I spent the second half of the 1990s hanging out with people who operate unlicensed radio stations. That was partly because I was covering them as a reporter, and it was partly because I was active in a movement to legalize their illicit transmissions. I didn’t see anything wrong with that dual role—I wasn’t pretending to be objective, and anyone who read my articles could see where I stood—but sometimes the lines got a little blurry.

Like the night in 1998 when I found myself standing on a nondescript West Philly block with a crew of crunchy anarchists. An outlet called Radio Mutiny was hosting an East Coast gathering of pirate broadcasters, and we had just been through a day of workshops, speeches, and press interviews; now some of us were about to get a tour of the station’s makeshift studio. One of the local pirates looked around to reassure himself that there weren’t any interlopers. “OK, all the reporters are gone,” he said. “We can go up now.”

One of my scruples kicked in, and I raised my hand. “Uh...you guys do know what I do for a living, right?”

They laughed. “Oh, you’re OK, Jesse,” one said, unlocking the door and ushering us inside. I hadn’t set out to do immersion journalism, but evidently, I was immersed.

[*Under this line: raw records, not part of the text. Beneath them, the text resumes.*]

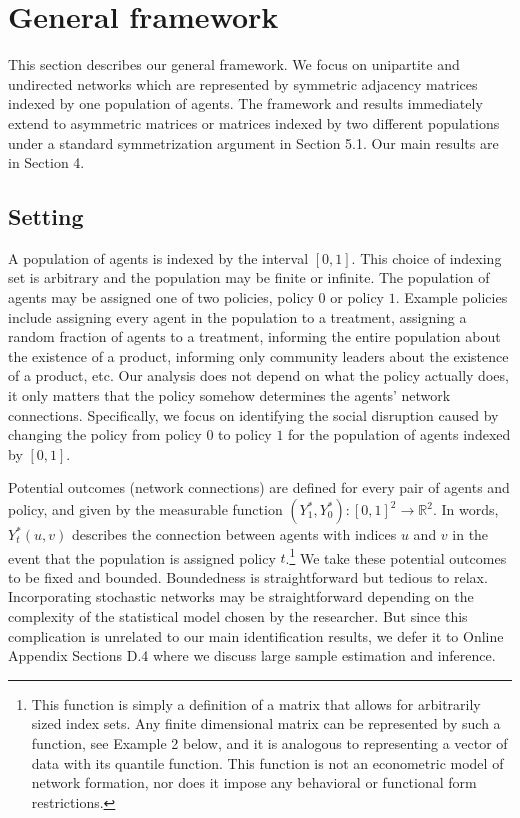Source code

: \documentclass[12pt]{article}
\theoremstyle{definition}
\begin{document}
  
  
\section{General framework}
This section describes our general framework. We focus on unipartite and undirected networks which are represented by symmetric adjacency matrices indexed by one population of agents. The framework and results immediately extend to asymmetric matrices or matrices indexed by two different populations under a standard symmetrization argument in Section 5.1. Our main results are in Section 4.  


\subsection{Setting}
A population of agents is indexed by the interval $[0,1]$. This choice of indexing set is arbitrary and the population may be finite or infinite. The population of agents may be assigned one of two policies, policy $0$ or policy $1$. Example policies include assigning every agent in the population to a treatment, assigning a random fraction of agents to a treatment, informing the entire population about the existence of a product, informing only community leaders about the existence of a product, etc. Our analysis does not depend on what the policy actually does, it only matters that the policy somehow determines the agents' network connections. Specifically, we focus on identifying the social disruption caused by changing the policy from policy $0$ to policy $1$ for the population of agents indexed by $[0,1]$. 

Potential outcomes (network connections) are defined for every pair of agents and policy, and given by the measurable function $(Y^{*}_{1},Y^{*}_{0}):[0,1]^{2} \to \mathbb{R}^{2}$. In words, $Y_{t}^{*}(u,v)$ describes the connection between agents with indices $u$ and $v$ in the event that the population is assigned policy $t$.\footnote{This function is simply a definition of a matrix that allows for arbitrarily sized index sets. Any finite dimensional matrix can be represented by such a function, see Example 2 below, and it is analogous to representing a vector of data with its quantile function. This function is not an econometric model of network formation, nor does it impose any behavioral or functional form restrictions.} We take these potential outcomes to be fixed and bounded. Boundedness is straightforward but tedious to relax. Incorporating stochastic networks may be straightforward depending on the complexity of the statistical model chosen by the researcher. But since this complication is unrelated to our main identification results, we defer it to Online Appendix Sections D.4 where we discuss large sample estimation and inference.  
\end{document}
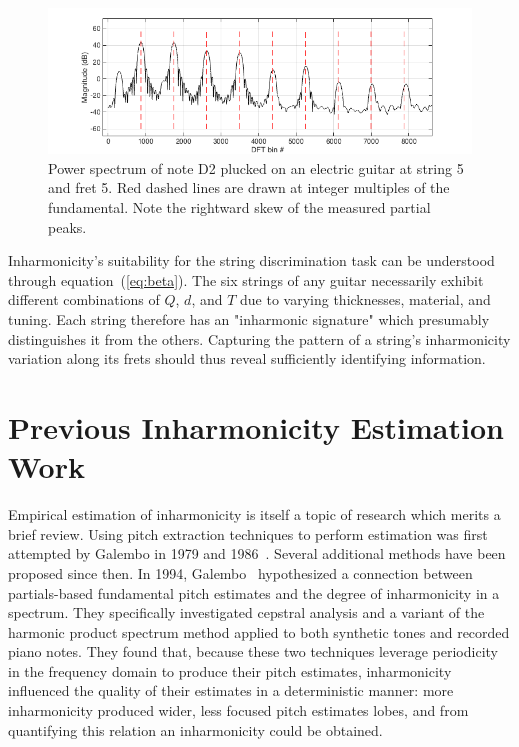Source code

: \documentclass[12pt]{cmuthesis}
\begin{document}
\begin{figure}[!htbp]
\label{fig:skew}
\centering
\includegraphics[scale=0.65]{skew}
\caption{Power spectrum of note D2 plucked on an electric guitar at string 5 and fret 5. Red dashed lines are drawn at integer multiples of the fundamental. Note the rightward skew of the measured partial peaks.}
\end{figure}

Inharmonicity's suitability for the string discrimination task can be understood through equation~(\ref{eq:beta}). The six strings of any guitar necessarily exhibit different combinations of $Q$, $d$, and $T$ due to varying thicknesses, material, and tuning. Each string therefore has an "inharmonic signature" which presumably distinguishes it from the others. Capturing the pattern of a string's inharmonicity variation along its frets should thus reveal sufficiently identifying information.

\section{Previous Inharmonicity Estimation Work}
Empirical estimation of inharmonicity is itself a topic of research which merits a brief review. Using pitch extraction techniques to perform estimation was first attempted by Galembo in 1979 and 1986~\cite{galembo1979,galembo1987}. Several additional methods have been proposed since then. In 1994, Galembo~\cite{galembo1994} hypothesized a connection between partials-based fundamental pitch estimates and the degree of inharmonicity in a spectrum. They specifically investigated cepstral analysis and a variant of the harmonic product spectrum method applied to both synthetic tones and recorded piano notes. They found that, because these two techniques leverage periodicity in the frequency domain to produce their pitch estimates, inharmonicity influenced the quality of their estimates in a deterministic manner: more inharmonicity produced wider, less focused pitch estimates lobes, and from quantifying this relation an inharmonicity could be obtained.
 
\end{document}
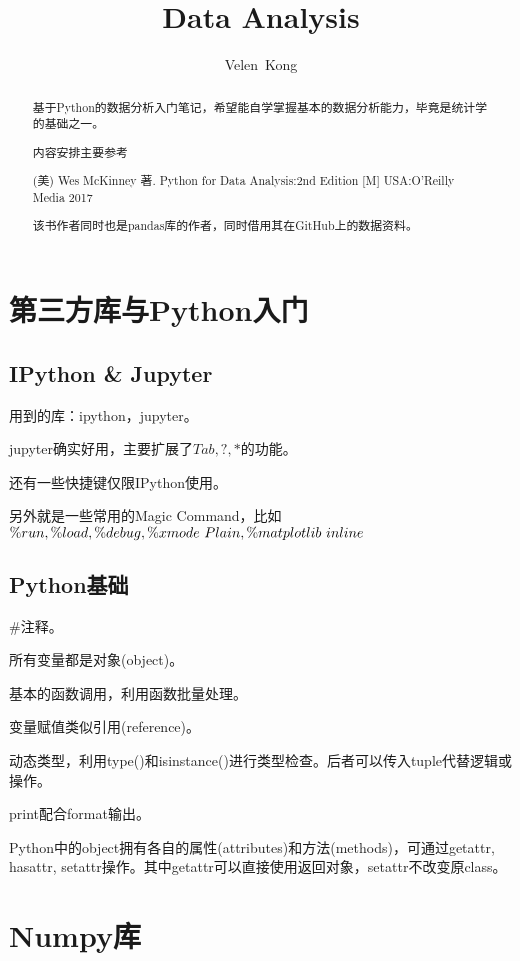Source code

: \documentclass[UTF8]{ctexart}
\begin{document}
\pagestyle{headings}
\title{Data Analysis}
\author{Velen~Kong
}
\maketitle
\begin{abstract}

基于Python的数据分析入门笔记，希望能自学掌握基本的数据分析能力，毕竟是统计学的基础之一。

内容安排主要参考

(美) Wes McKinney 著. Python for Data Analysis:2nd Edition [M] USA:O'Reilly Media 2017

该书作者同时也是pandas库的作者，同时借用其在GitHub上的数据资料。

\end{abstract}

\section{第三方库与Python入门}

\subsection{IPython \& Jupyter}

用到的库：ipython，jupyter。

jupyter确实好用，主要扩展了$Tab,?,*$的功能。

还有一些快捷键仅限IPython使用。

另外就是一些常用的Magic Command，比如$\%run, \%load, \\
\%debug, \%xmode~Plain, \%matplotlib~inline$

\subsection{Python基础}

\#注释。

所有变量都是对象(object)。

基本的函数调用，利用函数批量处理。

变量赋值类似引用(reference)。

动态类型，利用type()和isinstance()进行类型检查。后者可以传入tuple代替逻辑或操作。

print配合format输出。

Python中的object拥有各自的属性(attributes)和方法(methods)，可通过getattr, hasattr, setattr操作。其中getattr可以直接使用返回对象，setattr不改变原class。





\section{Numpy库}
\end{document}
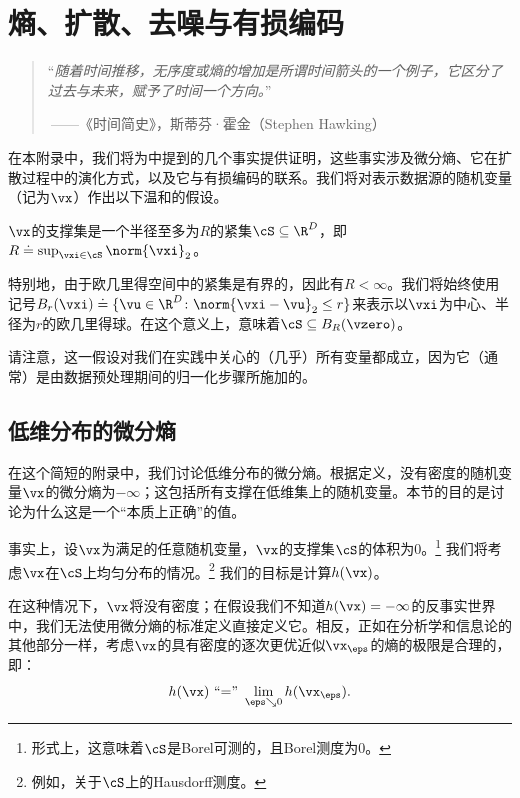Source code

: \documentclass[../../book-main_zh.tex]{subfiles}
\begin{document}
\chapter{熵、扩散、去噪与有损编码}\label{app:entropy}

\begin{quote}
    ``{\em 随着时间推移，无序度或熵的增加是所谓时间箭头的一个例子，它区分了过去与未来，赋予了时间一个方向。}''

    $~$\hfill ——《时间简史》，斯蒂芬·霍金（Stephen Hawking）
\end{quote}
\vspace{5mm}

在本附录中，我们将为中提到的几个事实提供证明，这些事实涉及微分熵、它在扩散过程中的演化方式，以及它与有损编码的联系。我们将对表示数据源的随机变量（记为\(\vx\)）作出以下温和的假设。

\begin{assumption}\label{assumption:entropy_x_compact_support}
    \(\vx\)的支撑集是一个半径至多为\(R\)的紧集\(\cS \subseteq \R^{D}\)，即\(R \doteq \sup_{\vxi \in \cS}\norm{\vxi}_{2}\)。
\end{assumption}

特别地，由于欧几里得空间中的紧集是有界的，因此有\(R < \infty\)。我们将始终使用记号\(B_{r}(\vxi) \doteq \{\vu \in \R^{D} \colon \norm{\vxi - \vu}_{2}
\leq r\}\)来表示以\(\vxi\)为中心、半径为\(r\)的欧几里得球。在这个意义上，意味着\(\cS \subseteq B_{R}(\vzero)\)。

请注意，这一假设对我们在实践中关心的（几乎）所有变量都成立，因为它（通常）是由数据预处理期间的归一化步骤所施加的。

\section{低维分布的微分熵}\label{sec:low_dim_entropy}

在这个简短的附录中，我们讨论低维分布的微分熵。根据定义，没有密度的随机变量\(\vx\)的微分熵为\(-\infty\)；这包括所有支撑在低维集上的随机变量。本节的目的是讨论为什么这是一个“本质上正确”的值。

事实上，设\(\vx\)为满足的任意随机变量，\(\vx\)的支撑集\(\cS\)的体积为\(0\)。\footnote{形式上，这意味着\(\cS\)是Borel可测的，且Borel测度为\(0\)。} 我们将考虑\(\vx\)在\(\cS\)上均匀分布的情况。\footnote{例如，关于\(\cS\)上的Hausdorff测度。} 我们的目标是计算\(h(\vx)\)。

在这种情况下，\(\vx\)将没有密度；在假设我们不知道\(h(\vx) = -\infty\)的反事实世界中，我们无法使用微分熵的标准定义直接定义它。相反，正如在分析学和信息论的其他部分一样，考虑\(\vx\)的具有密度的逐次更优近似\(\vx_{\eps}\)的熵的极限是合理的，即：
\begin{equation}
    h(\vx)\ \text{``=''}\ \lim_{\eps \searrow 0}h(\vx_{\eps}).
\end{equation}
\end{document}
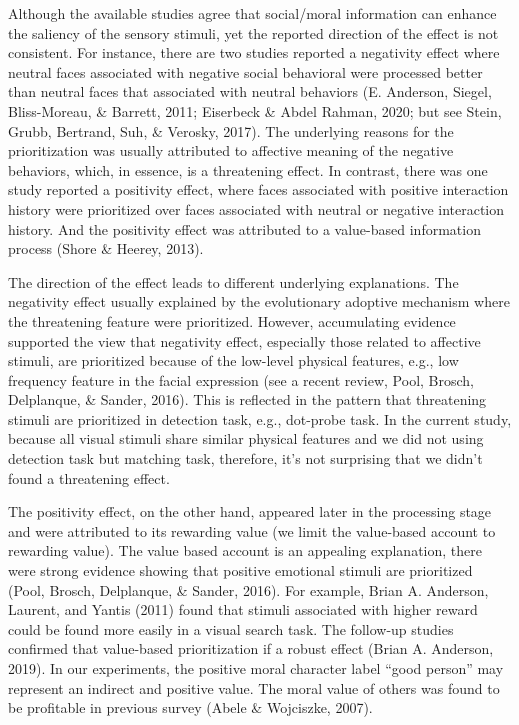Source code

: \documentclass[
  english,
  man]{apa6}
\begin{document}
Although the available studies agree that social/moral information can enhance the saliency of the sensory stimuli, yet the reported direction of the effect is not consistent. For instance, there are two studies reported a negativity effect where neutral faces associated with negative social behavioral were processed better than neutral faces that associated with neutral behaviors (E. Anderson, Siegel, Bliss-Moreau, \& Barrett, 2011; Eiserbeck \& Abdel Rahman, 2020; but see Stein, Grubb, Bertrand, Suh, \& Verosky, 2017). The underlying reasons for the prioritization was usually attributed to affective meaning of the negative behaviors, which, in essence, is a threatening effect. In contrast, there was one study reported a positivity effect, where faces associated with positive interaction history were prioritized over faces associated with neutral or negative interaction history. And the positivity effect was attributed to a value-based information process (Shore \& Heerey, 2013).

The direction of the effect leads to different underlying explanations. The negativity effect usually explained by the evolutionary adoptive mechanism where the threatening feature were prioritized. However, accumulating evidence supported the view that negativity effect, especially those related to affective stimuli, are prioritized because of the low-level physical features, e.g., low frequency feature in the facial expression (see a recent review, Pool, Brosch, Delplanque, \& Sander, 2016). This is reflected in the pattern that threatening stimuli are prioritized in detection task, e.g., dot-probe task. In the current study, because all visual stimuli share similar physical features and we did not using detection task but matching task, therefore, it's not surprising that we didn't found a threatening effect.

The positivity effect, on the other hand, appeared later in the processing stage and were attributed to its rewarding value (we limit the value-based account to rewarding value). The value based account is an appealing explanation, there were strong evidence showing that positive emotional stimuli are prioritized (Pool, Brosch, Delplanque, \& Sander, 2016). For example, Brian A. Anderson, Laurent, and Yantis (2011) found that stimuli associated with higher reward could be found more easily in a visual search task. The follow-up studies confirmed that value-based prioritization if a robust effect (Brian A. Anderson, 2019). In our experiments, the positive moral character label ``good person'' may represent an indirect and positive value. The moral value of others was found to be profitable in previous survey (Abele \& Wojciszke, 2007).
\end{document}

IT WASN’T THE first unlicensed station I visited, and it wasn’t the last. In 1999, as I was crossing the country to start a new job, some pirates in Texas even put me up for the night in their transmitter room, which meant sleeping on a stack of dirty mattresses next to a machine that emitted the most high-pitched sound I’d ever heard. Eventually, I published a book about all these broadcasters and the history that had shaped them. Rebels on the Air came out in September 2001—not, in retrospect, the best month to sell a book about radio—and now it is turning 20.